How to complete this task: Show only those lines of the entries where the string "data" is found.

※ ※ ※

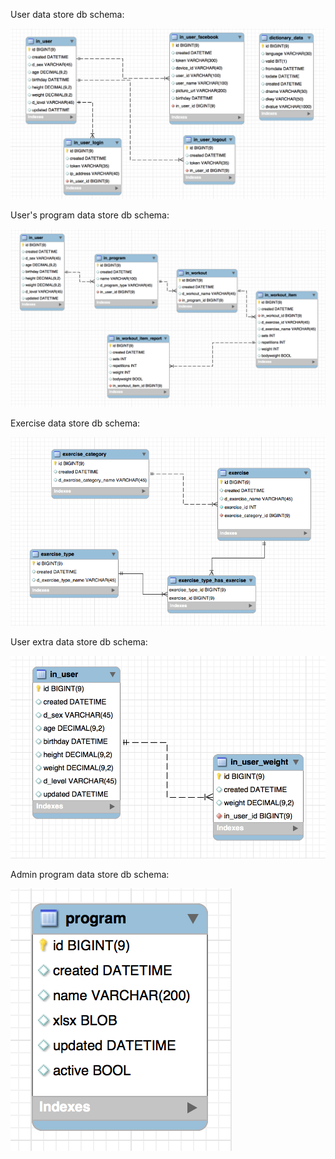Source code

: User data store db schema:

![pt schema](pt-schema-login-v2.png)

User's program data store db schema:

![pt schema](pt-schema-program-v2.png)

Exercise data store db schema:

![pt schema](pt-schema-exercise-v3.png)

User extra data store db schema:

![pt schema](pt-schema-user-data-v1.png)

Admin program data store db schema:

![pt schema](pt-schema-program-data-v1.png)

※ ※ ※

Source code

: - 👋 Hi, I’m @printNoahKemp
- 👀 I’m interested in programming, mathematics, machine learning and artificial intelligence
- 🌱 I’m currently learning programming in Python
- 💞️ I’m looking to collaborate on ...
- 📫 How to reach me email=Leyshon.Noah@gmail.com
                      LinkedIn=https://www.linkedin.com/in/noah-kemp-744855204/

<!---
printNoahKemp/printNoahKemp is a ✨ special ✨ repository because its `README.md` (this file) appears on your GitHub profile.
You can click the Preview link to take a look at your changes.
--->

※ ※ ※

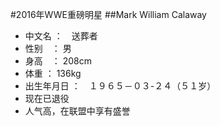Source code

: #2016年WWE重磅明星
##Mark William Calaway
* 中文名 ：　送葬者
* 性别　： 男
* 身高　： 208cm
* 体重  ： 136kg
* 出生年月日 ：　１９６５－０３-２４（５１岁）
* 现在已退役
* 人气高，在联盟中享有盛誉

※ ※ ※

Solution below:
: User data store db schema:
User's program data store db schema:
Exercise data store db schema:
User extra data store db schema:
![pt schema](pt-schema-user-data-v1.png)
Admin program data store db schema:
![pt schema](pt-schema-program-data-v1.png)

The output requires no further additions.